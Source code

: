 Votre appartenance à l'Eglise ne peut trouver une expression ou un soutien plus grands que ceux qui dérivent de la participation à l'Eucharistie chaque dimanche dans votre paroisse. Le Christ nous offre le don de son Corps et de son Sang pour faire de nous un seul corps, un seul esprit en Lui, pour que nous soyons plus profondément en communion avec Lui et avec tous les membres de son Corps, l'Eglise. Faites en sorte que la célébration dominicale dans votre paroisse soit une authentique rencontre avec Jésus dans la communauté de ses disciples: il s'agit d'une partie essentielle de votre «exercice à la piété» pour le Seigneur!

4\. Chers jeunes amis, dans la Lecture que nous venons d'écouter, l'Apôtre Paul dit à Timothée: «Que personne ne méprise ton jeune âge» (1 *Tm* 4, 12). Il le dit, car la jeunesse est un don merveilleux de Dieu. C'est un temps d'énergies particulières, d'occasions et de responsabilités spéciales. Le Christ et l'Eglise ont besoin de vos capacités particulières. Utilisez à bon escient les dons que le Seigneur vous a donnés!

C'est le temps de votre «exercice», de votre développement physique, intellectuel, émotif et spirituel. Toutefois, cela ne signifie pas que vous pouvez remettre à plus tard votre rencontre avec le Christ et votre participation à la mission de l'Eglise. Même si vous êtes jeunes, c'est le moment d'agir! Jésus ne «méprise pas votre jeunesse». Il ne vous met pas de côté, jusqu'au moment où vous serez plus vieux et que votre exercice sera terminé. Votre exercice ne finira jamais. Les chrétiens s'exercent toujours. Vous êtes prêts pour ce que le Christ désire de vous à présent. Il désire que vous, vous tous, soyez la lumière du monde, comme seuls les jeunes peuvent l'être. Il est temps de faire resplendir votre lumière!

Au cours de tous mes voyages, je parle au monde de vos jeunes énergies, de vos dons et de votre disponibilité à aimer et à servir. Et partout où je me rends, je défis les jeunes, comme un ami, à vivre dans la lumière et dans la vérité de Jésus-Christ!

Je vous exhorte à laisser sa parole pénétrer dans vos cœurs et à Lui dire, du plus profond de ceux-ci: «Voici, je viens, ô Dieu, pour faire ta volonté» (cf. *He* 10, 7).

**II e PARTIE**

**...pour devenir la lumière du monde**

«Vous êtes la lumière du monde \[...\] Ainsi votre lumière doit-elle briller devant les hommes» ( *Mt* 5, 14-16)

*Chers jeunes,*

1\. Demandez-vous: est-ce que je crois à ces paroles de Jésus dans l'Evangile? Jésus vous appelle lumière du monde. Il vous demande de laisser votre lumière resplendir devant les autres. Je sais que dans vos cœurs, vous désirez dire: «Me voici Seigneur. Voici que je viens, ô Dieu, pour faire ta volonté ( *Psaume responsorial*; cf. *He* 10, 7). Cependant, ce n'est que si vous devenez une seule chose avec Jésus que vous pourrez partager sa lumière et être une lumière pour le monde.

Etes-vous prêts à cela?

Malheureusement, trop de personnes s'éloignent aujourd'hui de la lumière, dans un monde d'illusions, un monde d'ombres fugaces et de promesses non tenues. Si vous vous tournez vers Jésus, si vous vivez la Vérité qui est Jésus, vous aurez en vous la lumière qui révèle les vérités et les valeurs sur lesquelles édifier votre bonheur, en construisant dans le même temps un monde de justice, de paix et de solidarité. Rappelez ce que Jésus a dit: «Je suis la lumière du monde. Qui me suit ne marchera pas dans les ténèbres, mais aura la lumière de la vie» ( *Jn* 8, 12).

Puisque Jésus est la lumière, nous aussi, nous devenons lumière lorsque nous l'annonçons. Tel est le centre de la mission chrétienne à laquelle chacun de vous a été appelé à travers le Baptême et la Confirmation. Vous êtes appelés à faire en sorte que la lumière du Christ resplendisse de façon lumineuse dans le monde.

Exercise prompt >>
Please quote every record above exactly as it appears.

Response to this exercise >>
Source code

: Votre appartenance à l'Eglise ne peut trouver une expression ou un soutien plus grands que ceux qui dérivent de la participation à l'Eucharistie chaque dimanche dans votre paroisse. Le Christ nous offre le don de son Corps et de son Sang pour faire de nous un seul corps, un seul esprit en Lui, pour que nous soyons plus profondément en communion avec Lui et avec tous les membres de son Corps, l'Eglise. Faites en sorte que la célébration dominicale dans votre paroisse soit une authentique rencontre avec Jésus dans la communauté de ses disciples: il s'agit d'une partie essentielle de votre «exercice à la piété» pour le Seigneur!

4\. Chers jeunes amis, dans la Lecture que nous venons d'écouter, l'Apôtre Paul dit à Timothée: «Que personne ne méprise ton jeune âge» (1 *Tm* 4, 12). Il le dit, car la jeunesse est un don merveilleux de Dieu. C'est un temps d'énergies particulières, d'occasions et de responsabilités spéciales. Le Christ et l'Eglise ont besoin de vos capacités particulières. Utilisez à bon escient les dons que le Seigneur vous a donnés!

C'est le temps de votre «exercice», de votre développement physique, intellectuel, émotif et spirituel. Toutefois, cela ne signifie pas que vous pouvez remettre à plus tard votre rencontre avec le Christ et votre participation à la mission de l'Eglise. Même si vous êtes jeunes, c'est le moment d'agir! Jésus ne «méprise pas votre jeunesse». Il ne vous met pas de côté, jusqu'au moment où vous serez plus vieux et que votre exercice sera terminé. Votre exercice ne finira jamais. Les chrétiens s'exercent toujours. Vous êtes prêts pour ce que le Christ désire de vous à présent. Il désire que vous, vous tous, soyez la lumière du monde, comme seuls les jeunes peuvent l'être. Il est temps de faire resplendir votre lumière!

Au cours de tous mes voyages, je parle au monde de vos jeunes énergies, de vos dons et de votre disponibilité à aimer et à servir. Et partout où je me rends, je défis les jeunes, comme un ami, à vivre dans la lumière et dans la vérité de Jésus-Christ!

Je vous exhorte à laisser sa parole pénétrer dans vos cœurs et à Lui dire, du plus profond de ceux-ci: «Voici, je viens, ô Dieu, pour faire ta volonté» (cf. *He* 10, 7).

**II e PARTIE**

**...pour devenir la lumière du monde**

«Vous êtes la lumière du monde \[...\] Ainsi votre lumière doit-elle briller devant les hommes» ( *Mt* 5, 14-16)

*Chers jeunes,*

1\. Demandez-vous: est-ce que je crois à ces paroles de Jésus dans l'Evangile? Jésus vous appelle lumière du monde. Il vous demande de laisser votre lumière resplendir devant les autres. Je sais que dans vos cœurs, vous désirez dire: «Me voici Seigneur. Voici que je viens, ô Dieu, pour faire ta volonté ( *Psaume responsorial*; cf. *He* 10, 7). Cependant, ce n'est que si vous devenez une seule chose avec Jésus que vous pourrez partager sa lumière et être une lumière pour le monde.

Etes-vous prêts à cela?

Malheureusement, trop de personnes s'éloignent aujourd'hui de la lumière, dans un monde d'illusions, un monde d'ombres fugaces et de promesses non tenues. Si vous vous tournez vers Jésus, si vous vivez la Vérité qui est Jésus, vous aurez en vous la lumière qui révèle les vérités et les valeurs sur lesquelles édifier votre bonheur, en construisant dans le même temps un monde de justice, de paix et de solidarité. Rappelez ce que Jésus a dit: «Je suis la lumière du monde. Qui me suit ne marchera pas dans les ténèbres, mais aura la lumière de la vie» ( *Jn* 8, 12).

Puisque Jésus est la lumière, nous aussi, nous devenons lumière lorsque nous l'annonçons. Tel est le centre de la mission chrétienne à laquelle chacun de vous a été appelé à travers le Baptême et la Confirmation. Vous êtes appelés à faire en sorte que la lumière du Christ resplendisse de façon lumineuse dans le monde.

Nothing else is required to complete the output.